● TASK TO CARRY OUT: Transcribe the listing exactly, leaving out every picture.

● TASK INPUTS:
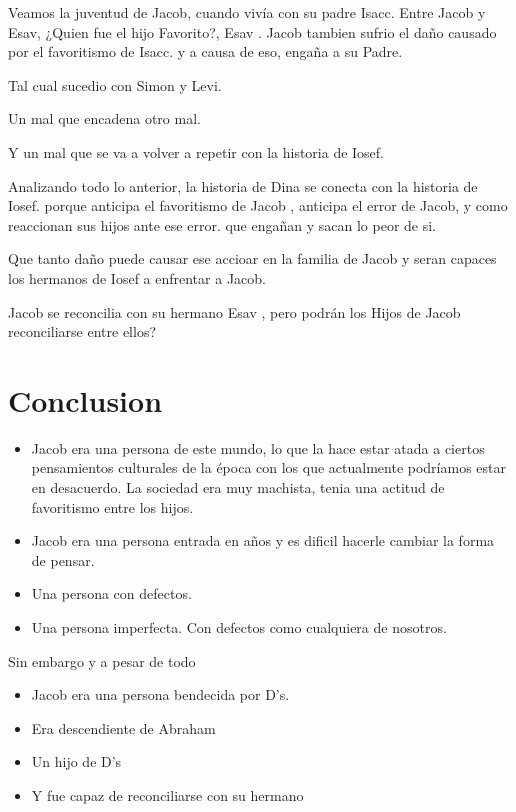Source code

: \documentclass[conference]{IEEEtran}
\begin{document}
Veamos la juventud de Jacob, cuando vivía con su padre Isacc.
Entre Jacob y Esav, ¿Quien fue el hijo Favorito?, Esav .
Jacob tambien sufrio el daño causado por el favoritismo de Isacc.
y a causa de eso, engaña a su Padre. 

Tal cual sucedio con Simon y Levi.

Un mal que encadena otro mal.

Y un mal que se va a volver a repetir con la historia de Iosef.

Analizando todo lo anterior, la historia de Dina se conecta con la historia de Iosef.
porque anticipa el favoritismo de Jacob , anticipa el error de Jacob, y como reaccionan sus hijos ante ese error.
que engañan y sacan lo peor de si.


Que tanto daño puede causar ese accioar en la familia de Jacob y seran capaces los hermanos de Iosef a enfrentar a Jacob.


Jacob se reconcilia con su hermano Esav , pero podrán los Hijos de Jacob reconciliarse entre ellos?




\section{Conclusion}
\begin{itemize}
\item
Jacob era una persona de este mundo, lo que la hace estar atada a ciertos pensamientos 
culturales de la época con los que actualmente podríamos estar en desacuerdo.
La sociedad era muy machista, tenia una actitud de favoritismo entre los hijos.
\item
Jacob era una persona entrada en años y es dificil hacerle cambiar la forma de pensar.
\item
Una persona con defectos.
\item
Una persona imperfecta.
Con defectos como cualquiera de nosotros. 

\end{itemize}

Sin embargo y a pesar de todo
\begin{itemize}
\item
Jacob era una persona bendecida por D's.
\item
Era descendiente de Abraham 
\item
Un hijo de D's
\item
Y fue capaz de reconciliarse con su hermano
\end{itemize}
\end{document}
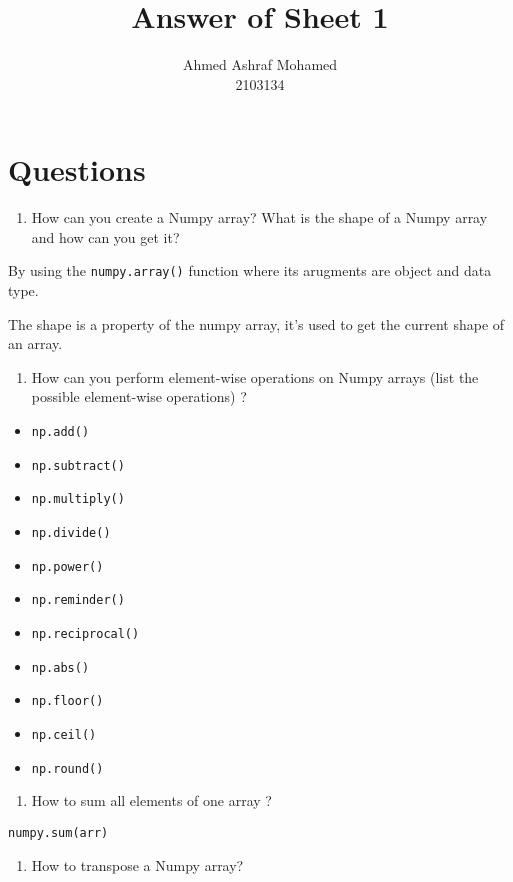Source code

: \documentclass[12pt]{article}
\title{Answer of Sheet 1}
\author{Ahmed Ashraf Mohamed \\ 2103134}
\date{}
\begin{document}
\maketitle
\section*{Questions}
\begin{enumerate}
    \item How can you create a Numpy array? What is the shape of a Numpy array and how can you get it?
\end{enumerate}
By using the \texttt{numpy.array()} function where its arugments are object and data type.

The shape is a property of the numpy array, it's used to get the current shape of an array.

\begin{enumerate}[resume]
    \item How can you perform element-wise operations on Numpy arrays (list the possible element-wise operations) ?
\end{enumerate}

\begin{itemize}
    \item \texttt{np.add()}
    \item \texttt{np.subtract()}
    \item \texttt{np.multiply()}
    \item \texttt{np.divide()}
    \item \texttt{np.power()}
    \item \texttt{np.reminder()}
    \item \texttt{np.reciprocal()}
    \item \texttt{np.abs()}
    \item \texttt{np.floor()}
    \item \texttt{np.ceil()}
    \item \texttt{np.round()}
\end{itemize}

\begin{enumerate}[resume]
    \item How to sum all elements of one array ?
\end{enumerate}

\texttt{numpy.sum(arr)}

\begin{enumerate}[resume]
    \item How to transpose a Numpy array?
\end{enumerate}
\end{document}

● TASK OUTPUT:
Source code

: \documentclass[conference]{IEEEtran}
\begin{document}
Veamos la juventud de Jacob, cuando vivía con su padre Isacc.
Entre Jacob y Esav, ¿Quien fue el hijo Favorito?, Esav .
Jacob tambien sufrio el daño causado por el favoritismo de Isacc.
y a causa de eso, engaña a su Padre. 

Tal cual sucedio con Simon y Levi.

Un mal que encadena otro mal.

Y un mal que se va a volver a repetir con la historia de Iosef.

Analizando todo lo anterior, la historia de Dina se conecta con la historia de Iosef.
porque anticipa el favoritismo de Jacob , anticipa el error de Jacob, y como reaccionan sus hijos ante ese error.
que engañan y sacan lo peor de si.


Que tanto daño puede causar ese accioar en la familia de Jacob y seran capaces los hermanos de Iosef a enfrentar a Jacob.


Jacob se reconcilia con su hermano Esav , pero podrán los Hijos de Jacob reconciliarse entre ellos?




\section{Conclusion}
\begin{itemize}
\item
Jacob era una persona de este mundo, lo que la hace estar atada a ciertos pensamientos 
culturales de la época con los que actualmente podríamos estar en desacuerdo.
La sociedad era muy machista, tenia una actitud de favoritismo entre los hijos.
\item
Jacob era una persona entrada en años y es dificil hacerle cambiar la forma de pensar.
\item
Una persona con defectos.
\item
Una persona imperfecta.
Con defectos como cualquiera de nosotros. 

\end{itemize}

Sin embargo y a pesar de todo
\begin{itemize}
\item
Jacob era una persona bendecida por D's.
\item
Era descendiente de Abraham 
\item
Un hijo de D's
\item
Y fue capaz de reconciliarse con su hermano
\end{itemize}
\end{document}
Source code

: \documentclass[12pt]{article}
\title{Answer of Sheet 1}
\author{Ahmed Ashraf Mohamed \\ 2103134}
\date{}
\begin{document}
\maketitle
\section*{Questions}
\begin{enumerate}
    \item How can you create a Numpy array? What is the shape of a Numpy array and how can you get it?
\end{enumerate}
By using the \texttt{numpy.array()} function where its arugments are object and data type.

The shape is a property of the numpy array, it's used to get the current shape of an array.

\begin{enumerate}[resume]
    \item How can you perform element-wise operations on Numpy arrays (list the possible element-wise operations) ?
\end{enumerate}

\begin{itemize}
    \item \texttt{np.add()}
    \item \texttt{np.subtract()}
    \item \texttt{np.multiply()}
    \item \texttt{np.divide()}
    \item \texttt{np.power()}
    \item \texttt{np.reminder()}
    \item \texttt{np.reciprocal()}
    \item \texttt{np.abs()}
    \item \texttt{np.floor()}
    \item \texttt{np.ceil()}
    \item \texttt{np.round()}
\end{itemize}

\begin{enumerate}[resume]
    \item How to sum all elements of one array ?
\end{enumerate}

\texttt{numpy.sum(arr)}

\begin{enumerate}[resume]
    \item How to transpose a Numpy array?
\end{enumerate}
\end{document}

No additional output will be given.